Twelve years ago today, May 27, 2006, Emily carried daisies, her favorite flower, when she and Jordan married for the second time. Yes, you read that correctly. The first time they married, in 2001, they were too immature to make a go of it, made too many mistakes and gave it up as a lost cause. They divorced, went their separate ways for a couple of years, floundering while searching for some meaning in life and yet not finding any true contentment.
God had other plans for them, though. As they walked through that valley of hurt and disappointment, their hearts were made tender and receptive to both give and receive forgiveness. I still am amazed at how it came about. Emily had returned to her spiritual roots and felt an overwhelming need to make things right with Jordan, and one day, without knowing if he’d even listen to her, she called him.
She told him she was sorry and that she was praying for him. The God who prompted her to call had been working in Jordan’s heart, too. He said he was sorry, and he also was praying for her. They met to talk things over. They continued meeting, and the love that had almost died began to sprout again.
How appropriate that a day in May, when daisies nodded approval in a warm breeze, was when they choose to marry again in an outdoor ceremony at Historic Sam Houston Schoolhouse. Emily walked in bare feet from the visitor’s center to India’s Garden where her beloved awaited.
His face as he watched her approach was one of the most moving sights I’ve ever seen. They pledged themselves to each other in front of family and close friends, led by the minister of the church they still attend today — the same minister who, a few weeks later, baptized them in the river as a sign of their renewed faith and commitment to each other and the God who brought them back together.
As I wrote in a column celebrating their 10th anniversary, you still can see the love on their faces when they look at each other, you still can feel the love surrounding them like a hedge of protection sent by God.
That first, failed marriage did not result in children, but this one has brought forth three little blessings who keep their lives filled with love and laughter.

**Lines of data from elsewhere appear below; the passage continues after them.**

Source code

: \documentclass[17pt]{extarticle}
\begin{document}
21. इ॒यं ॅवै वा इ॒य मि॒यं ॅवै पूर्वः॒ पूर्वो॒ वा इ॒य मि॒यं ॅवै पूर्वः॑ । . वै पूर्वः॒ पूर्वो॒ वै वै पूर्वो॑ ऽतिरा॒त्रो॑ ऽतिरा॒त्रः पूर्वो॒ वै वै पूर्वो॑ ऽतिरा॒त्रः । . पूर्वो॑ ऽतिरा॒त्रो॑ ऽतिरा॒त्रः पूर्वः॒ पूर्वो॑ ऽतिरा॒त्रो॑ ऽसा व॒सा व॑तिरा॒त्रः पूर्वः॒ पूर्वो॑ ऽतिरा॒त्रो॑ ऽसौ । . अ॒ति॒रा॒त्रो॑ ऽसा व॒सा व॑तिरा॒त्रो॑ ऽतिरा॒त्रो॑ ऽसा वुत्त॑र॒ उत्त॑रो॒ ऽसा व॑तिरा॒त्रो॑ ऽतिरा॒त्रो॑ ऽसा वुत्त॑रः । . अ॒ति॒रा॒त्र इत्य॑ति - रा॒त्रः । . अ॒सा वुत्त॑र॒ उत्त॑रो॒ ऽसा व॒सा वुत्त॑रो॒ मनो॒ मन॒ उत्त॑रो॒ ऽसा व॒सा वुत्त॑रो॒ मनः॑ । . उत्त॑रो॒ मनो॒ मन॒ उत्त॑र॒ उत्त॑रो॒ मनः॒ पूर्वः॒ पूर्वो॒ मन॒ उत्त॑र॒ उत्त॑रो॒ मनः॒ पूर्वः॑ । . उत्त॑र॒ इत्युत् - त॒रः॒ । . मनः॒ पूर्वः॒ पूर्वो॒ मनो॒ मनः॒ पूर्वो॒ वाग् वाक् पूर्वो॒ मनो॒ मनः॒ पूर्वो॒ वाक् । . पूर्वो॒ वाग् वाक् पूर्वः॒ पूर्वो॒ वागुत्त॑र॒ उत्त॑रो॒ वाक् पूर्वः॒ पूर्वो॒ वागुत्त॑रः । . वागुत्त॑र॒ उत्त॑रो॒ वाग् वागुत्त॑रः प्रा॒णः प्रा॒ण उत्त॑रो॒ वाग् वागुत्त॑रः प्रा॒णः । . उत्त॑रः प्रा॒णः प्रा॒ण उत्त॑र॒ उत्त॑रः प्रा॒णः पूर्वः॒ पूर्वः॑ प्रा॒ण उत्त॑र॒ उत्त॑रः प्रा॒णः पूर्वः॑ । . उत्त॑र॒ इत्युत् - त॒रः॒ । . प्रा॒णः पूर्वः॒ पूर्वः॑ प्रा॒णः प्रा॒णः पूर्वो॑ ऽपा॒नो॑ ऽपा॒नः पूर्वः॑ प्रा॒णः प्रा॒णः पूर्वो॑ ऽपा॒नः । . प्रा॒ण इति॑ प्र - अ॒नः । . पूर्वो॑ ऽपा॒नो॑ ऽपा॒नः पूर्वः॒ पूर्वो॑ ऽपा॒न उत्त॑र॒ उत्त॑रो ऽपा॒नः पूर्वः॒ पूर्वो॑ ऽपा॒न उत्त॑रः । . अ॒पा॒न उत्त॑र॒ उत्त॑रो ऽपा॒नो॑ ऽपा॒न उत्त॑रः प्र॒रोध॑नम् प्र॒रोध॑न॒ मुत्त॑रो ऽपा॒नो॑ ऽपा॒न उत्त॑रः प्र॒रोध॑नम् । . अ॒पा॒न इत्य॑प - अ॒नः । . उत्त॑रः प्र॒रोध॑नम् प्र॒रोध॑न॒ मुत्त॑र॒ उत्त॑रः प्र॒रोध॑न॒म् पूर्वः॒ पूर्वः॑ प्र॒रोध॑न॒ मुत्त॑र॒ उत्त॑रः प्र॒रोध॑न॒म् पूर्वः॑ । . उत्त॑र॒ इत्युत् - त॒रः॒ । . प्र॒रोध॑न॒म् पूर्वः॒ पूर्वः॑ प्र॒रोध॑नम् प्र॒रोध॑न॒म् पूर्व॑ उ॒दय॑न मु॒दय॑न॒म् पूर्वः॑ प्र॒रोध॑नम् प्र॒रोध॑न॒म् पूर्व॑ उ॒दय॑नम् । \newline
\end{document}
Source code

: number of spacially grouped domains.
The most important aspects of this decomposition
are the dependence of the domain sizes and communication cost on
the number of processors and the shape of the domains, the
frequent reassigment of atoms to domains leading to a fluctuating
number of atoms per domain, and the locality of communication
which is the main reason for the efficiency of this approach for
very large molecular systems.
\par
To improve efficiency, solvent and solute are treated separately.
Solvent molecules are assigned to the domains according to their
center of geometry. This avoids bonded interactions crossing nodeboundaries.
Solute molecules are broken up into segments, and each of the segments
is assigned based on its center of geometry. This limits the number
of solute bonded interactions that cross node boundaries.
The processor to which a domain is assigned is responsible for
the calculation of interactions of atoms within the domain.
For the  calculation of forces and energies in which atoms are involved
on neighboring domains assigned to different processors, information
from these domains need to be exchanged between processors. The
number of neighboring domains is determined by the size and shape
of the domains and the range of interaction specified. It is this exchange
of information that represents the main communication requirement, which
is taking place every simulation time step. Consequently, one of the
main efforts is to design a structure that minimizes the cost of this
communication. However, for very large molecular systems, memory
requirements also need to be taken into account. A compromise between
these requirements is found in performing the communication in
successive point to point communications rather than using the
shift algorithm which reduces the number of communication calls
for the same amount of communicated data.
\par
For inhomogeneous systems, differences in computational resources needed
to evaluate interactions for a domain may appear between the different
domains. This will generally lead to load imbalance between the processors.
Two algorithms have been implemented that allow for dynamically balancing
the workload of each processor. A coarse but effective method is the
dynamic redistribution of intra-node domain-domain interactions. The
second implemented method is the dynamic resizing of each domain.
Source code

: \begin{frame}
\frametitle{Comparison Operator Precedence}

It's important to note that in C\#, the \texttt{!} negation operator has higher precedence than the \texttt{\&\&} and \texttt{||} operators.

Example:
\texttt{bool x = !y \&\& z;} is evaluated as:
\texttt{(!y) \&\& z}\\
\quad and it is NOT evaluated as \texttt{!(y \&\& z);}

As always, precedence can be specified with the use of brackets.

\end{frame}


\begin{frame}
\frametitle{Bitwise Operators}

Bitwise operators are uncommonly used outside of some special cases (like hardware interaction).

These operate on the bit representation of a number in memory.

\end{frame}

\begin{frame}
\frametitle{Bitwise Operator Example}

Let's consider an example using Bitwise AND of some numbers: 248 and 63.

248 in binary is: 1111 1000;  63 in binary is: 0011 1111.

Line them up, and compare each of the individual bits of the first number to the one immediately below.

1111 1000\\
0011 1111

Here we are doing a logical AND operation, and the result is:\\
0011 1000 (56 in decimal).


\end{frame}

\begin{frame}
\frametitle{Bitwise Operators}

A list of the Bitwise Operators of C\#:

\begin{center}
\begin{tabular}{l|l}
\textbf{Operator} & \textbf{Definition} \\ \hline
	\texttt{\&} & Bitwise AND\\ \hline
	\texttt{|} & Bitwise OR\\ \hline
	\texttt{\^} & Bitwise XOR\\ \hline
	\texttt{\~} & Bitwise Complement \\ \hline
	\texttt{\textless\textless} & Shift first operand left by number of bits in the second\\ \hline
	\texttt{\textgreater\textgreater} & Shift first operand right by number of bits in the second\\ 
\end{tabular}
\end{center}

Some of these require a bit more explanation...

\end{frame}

I had told Emily shortly after they married that she’d be expecting a child on their first anniversary. Sure enough, Ellie was on her way when May 27, 2007, rolled around; she was born in October 2007, followed by Seth in January 2010 and Thomas in November 2013. The family is active in church, the one Emily and Jordan first attended when they got back together, still led by the same caring pastor who counseled them in those early days, performed the ceremony when they remarried and baptized them in the river shortly afterward. He also has now baptized two of their three children.
I cannot put into words how blessed I am to be writing this column today. I cannot put into words how blessed I am to see my favorite (and only!) daughter and favorite (and only!) son-in-law still as in love today as they were 12 years ago. Ephesians 3:17-21 comes to mind:
“And I pray that you, being rooted and established in love, may have power, together with all the Lord’s holy people, to grasp how wide and long and high and deep is the love of Christ, and to know this love that surpasses knowledge — that you may be filled to the measure of all the fullness of God.
“Now to him who is able to do immeasurably more than all we ask or imagine, according to his power that is at work within us, to him be glory in the church and in Christ Jesus throughout all generations, forever and ever! Amen.”
Immeasurably filled: That’s how I feel today. And so very, very thankful.
Happy anniversary to us all. I love you.